Throughout the state, the referral networks so essential to the success of the justice strategy ensured women received the range of support services they needed to be safe, while new local and regional alliances were forged to further the interests of women and children who have experienced domestic violence.

In the six Safer Pathway sites, people identified as being at serious threat using a risk assessment tool, were referred to Safety Action Meetings where government and non-government agencies worked together to develop safety action plans aimed at lessening or preventing serious threats to a victim’s life, health or safety. The Safety Action Meetings organised by the six Local Coordination Points have provided a model of unprecedented collaboration between government and non-government partners.

WDVCAP commissioned a training video showing the effectiveness of Safety Action Meetings. It was made in Broken Hill using Safety Action Meeting participants and simulated case studies.

Celebrating 20 years of supporting over 320,000 women

In June 2016, the WDVCAP marked its 20th anniversary with the theme 20 years of making a difference. The Program’s biannual forum provided the ideal platform to celebrate the achievements of the hundreds of dedicated workers who have provided advocacy and support to domestic violence victims over two decades.

How we made a difference—workers past and present record their personal contribution on a timeline spanning 20 years.

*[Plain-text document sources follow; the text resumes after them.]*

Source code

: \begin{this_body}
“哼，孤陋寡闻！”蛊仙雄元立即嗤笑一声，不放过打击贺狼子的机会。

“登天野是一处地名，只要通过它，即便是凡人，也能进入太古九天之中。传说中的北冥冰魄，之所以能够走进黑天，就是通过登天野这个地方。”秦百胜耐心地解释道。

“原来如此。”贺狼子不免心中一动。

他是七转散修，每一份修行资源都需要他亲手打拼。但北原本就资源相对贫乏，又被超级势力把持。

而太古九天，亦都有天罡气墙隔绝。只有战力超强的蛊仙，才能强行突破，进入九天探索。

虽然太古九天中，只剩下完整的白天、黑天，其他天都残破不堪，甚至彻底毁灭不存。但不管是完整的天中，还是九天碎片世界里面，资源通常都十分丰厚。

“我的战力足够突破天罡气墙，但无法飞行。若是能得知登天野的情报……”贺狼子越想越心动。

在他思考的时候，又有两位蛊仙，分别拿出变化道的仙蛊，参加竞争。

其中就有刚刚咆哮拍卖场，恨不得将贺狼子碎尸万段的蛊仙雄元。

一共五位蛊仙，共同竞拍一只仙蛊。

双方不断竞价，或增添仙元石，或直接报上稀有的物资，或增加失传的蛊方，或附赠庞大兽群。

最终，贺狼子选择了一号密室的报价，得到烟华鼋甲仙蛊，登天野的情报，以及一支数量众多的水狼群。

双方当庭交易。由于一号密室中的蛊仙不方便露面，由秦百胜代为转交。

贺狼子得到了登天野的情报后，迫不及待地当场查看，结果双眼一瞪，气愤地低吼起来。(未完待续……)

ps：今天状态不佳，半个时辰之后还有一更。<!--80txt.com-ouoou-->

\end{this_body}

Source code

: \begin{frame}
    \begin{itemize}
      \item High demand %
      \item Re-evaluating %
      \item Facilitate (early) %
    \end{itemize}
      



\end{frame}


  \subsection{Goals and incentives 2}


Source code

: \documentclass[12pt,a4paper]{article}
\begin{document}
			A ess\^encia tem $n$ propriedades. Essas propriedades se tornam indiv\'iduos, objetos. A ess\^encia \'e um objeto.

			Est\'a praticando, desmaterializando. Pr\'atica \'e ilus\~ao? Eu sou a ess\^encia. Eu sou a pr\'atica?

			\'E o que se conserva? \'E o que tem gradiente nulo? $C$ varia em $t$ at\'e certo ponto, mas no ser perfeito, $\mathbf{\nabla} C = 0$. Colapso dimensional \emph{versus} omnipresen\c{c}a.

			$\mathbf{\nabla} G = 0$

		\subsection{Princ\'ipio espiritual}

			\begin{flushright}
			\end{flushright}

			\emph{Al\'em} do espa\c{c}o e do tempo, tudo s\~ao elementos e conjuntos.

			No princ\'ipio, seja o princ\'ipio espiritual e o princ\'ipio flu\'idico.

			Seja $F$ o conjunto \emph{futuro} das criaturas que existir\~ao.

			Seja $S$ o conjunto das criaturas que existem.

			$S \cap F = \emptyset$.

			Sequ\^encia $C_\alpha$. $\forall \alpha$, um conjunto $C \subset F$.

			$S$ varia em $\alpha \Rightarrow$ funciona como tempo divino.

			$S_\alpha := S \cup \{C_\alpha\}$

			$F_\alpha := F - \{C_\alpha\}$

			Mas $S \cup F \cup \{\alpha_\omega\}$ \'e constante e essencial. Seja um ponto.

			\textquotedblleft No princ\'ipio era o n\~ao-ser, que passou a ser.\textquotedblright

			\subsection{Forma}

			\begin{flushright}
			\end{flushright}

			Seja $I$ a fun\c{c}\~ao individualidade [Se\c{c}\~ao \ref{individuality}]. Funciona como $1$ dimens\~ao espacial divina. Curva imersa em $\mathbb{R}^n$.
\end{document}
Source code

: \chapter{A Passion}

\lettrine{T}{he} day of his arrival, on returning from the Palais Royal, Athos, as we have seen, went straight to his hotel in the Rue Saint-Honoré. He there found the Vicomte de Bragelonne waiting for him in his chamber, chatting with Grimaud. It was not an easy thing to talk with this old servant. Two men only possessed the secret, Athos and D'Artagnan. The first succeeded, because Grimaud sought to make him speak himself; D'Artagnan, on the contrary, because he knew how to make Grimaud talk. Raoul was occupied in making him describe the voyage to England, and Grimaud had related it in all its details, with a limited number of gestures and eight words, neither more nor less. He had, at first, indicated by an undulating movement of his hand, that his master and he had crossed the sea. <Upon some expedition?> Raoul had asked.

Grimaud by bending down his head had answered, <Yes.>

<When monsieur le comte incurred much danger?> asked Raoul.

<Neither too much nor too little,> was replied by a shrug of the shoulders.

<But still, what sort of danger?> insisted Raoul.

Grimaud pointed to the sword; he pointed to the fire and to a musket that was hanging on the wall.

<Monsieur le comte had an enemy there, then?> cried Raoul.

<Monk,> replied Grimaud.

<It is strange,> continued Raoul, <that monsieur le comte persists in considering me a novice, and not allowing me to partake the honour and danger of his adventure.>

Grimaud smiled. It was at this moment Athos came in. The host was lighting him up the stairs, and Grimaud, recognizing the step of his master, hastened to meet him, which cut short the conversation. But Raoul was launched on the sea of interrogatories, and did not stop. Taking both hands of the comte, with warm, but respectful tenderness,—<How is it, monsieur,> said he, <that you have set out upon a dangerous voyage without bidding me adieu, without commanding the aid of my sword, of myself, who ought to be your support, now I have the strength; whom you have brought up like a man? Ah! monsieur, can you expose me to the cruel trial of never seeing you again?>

The NSW Attorney General, Gabrielle Upton MP launched the celebrations. During the forum, over 300 attendees learned about the early days of the Program when the law was not as supportive of domestic violence victims and WDVCAS workers operated from card tables set up in courthouse vestibules.

Distinguished guests from the NSW Police Force, the Family Court of Australia, and Health NSW shared their experiences of working in the domestic violence field and contemplated the benefits of reforms and changes which have taken place since they began their careers.

Icon for The year aheadThe year ahead

  • Roll out more Safer Pathway sites.
  • Work in partnership with Victims Services to ensure a redesigned platform for the Central Referral Point helps women who have experienced domestic violence receive timely support.